All of the records must be repeated exactly as they read.

*** EXERCISE DATA Section Begins ***

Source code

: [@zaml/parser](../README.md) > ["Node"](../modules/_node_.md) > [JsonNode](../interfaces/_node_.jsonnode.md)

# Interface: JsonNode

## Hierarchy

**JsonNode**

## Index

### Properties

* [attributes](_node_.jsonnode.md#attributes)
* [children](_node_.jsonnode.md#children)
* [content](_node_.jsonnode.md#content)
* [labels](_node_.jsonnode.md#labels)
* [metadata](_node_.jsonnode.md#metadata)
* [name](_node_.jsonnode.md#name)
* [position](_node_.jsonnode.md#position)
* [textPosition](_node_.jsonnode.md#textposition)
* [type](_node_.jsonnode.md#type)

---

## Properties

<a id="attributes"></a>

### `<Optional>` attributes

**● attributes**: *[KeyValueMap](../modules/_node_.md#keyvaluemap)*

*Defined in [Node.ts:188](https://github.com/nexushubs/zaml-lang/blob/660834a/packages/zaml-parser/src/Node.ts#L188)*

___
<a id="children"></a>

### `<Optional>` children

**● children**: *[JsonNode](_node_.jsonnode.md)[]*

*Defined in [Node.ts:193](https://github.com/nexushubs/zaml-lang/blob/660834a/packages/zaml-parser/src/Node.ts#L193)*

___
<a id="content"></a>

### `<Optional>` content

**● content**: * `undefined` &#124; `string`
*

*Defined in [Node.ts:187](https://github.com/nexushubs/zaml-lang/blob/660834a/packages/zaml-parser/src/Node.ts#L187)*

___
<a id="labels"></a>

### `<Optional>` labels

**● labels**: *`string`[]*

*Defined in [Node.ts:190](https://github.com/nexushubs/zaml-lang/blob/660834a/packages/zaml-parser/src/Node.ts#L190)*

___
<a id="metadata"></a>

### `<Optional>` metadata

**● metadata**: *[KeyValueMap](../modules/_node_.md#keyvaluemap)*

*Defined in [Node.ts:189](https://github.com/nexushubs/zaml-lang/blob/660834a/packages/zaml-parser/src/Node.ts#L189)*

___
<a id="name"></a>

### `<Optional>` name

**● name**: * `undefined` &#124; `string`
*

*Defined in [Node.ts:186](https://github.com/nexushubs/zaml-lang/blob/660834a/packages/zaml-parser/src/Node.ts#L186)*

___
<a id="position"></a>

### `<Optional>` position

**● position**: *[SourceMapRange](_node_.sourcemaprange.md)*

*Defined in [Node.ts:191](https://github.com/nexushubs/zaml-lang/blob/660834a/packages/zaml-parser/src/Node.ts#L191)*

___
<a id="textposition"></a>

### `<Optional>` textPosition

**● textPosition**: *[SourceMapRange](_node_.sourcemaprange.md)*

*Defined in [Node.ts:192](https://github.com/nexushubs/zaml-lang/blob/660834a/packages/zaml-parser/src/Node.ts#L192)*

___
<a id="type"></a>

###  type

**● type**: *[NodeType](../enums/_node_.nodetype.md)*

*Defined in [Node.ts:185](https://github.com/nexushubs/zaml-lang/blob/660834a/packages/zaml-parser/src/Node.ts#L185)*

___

*** EXERCISE DATA Section Ends ***

WRITTEN REPLY
Source code

: [@zaml/parser](../README.md) > ["Node"](../modules/_node_.md) > [JsonNode](../interfaces/_node_.jsonnode.md)

# Interface: JsonNode

## Hierarchy

**JsonNode**

## Index

### Properties

* [attributes](_node_.jsonnode.md#attributes)
* [children](_node_.jsonnode.md#children)
* [content](_node_.jsonnode.md#content)
* [labels](_node_.jsonnode.md#labels)
* [metadata](_node_.jsonnode.md#metadata)
* [name](_node_.jsonnode.md#name)
* [position](_node_.jsonnode.md#position)
* [textPosition](_node_.jsonnode.md#textposition)
* [type](_node_.jsonnode.md#type)

---

## Properties

<a id="attributes"></a>

### `<Optional>` attributes

**● attributes**: *[KeyValueMap](../modules/_node_.md#keyvaluemap)*

*Defined in [Node.ts:188](https://github.com/nexushubs/zaml-lang/blob/660834a/packages/zaml-parser/src/Node.ts#L188)*

___
<a id="children"></a>

### `<Optional>` children

**● children**: *[JsonNode](_node_.jsonnode.md)[]*

*Defined in [Node.ts:193](https://github.com/nexushubs/zaml-lang/blob/660834a/packages/zaml-parser/src/Node.ts#L193)*

___
<a id="content"></a>

### `<Optional>` content

**● content**: * `undefined` &#124; `string`
*

*Defined in [Node.ts:187](https://github.com/nexushubs/zaml-lang/blob/660834a/packages/zaml-parser/src/Node.ts#L187)*

___
<a id="labels"></a>

### `<Optional>` labels

**● labels**: *`string`[]*

*Defined in [Node.ts:190](https://github.com/nexushubs/zaml-lang/blob/660834a/packages/zaml-parser/src/Node.ts#L190)*

___
<a id="metadata"></a>

### `<Optional>` metadata

**● metadata**: *[KeyValueMap](../modules/_node_.md#keyvaluemap)*

*Defined in [Node.ts:189](https://github.com/nexushubs/zaml-lang/blob/660834a/packages/zaml-parser/src/Node.ts#L189)*

___
<a id="name"></a>

### `<Optional>` name

**● name**: * `undefined` &#124; `string`
*

*Defined in [Node.ts:186](https://github.com/nexushubs/zaml-lang/blob/660834a/packages/zaml-parser/src/Node.ts#L186)*

___
<a id="position"></a>

### `<Optional>` position

**● position**: *[SourceMapRange](_node_.sourcemaprange.md)*

*Defined in [Node.ts:191](https://github.com/nexushubs/zaml-lang/blob/660834a/packages/zaml-parser/src/Node.ts#L191)*

___
<a id="textposition"></a>

### `<Optional>` textPosition

**● textPosition**: *[SourceMapRange](_node_.sourcemaprange.md)*

*Defined in [Node.ts:192](https://github.com/nexushubs/zaml-lang/blob/660834a/packages/zaml-parser/src/Node.ts#L192)*

___
<a id="type"></a>

###  type

**● type**: *[NodeType](../enums/_node_.nodetype.md)*

*Defined in [Node.ts:185](https://github.com/nexushubs/zaml-lang/blob/660834a/packages/zaml-parser/src/Node.ts#L185)*

___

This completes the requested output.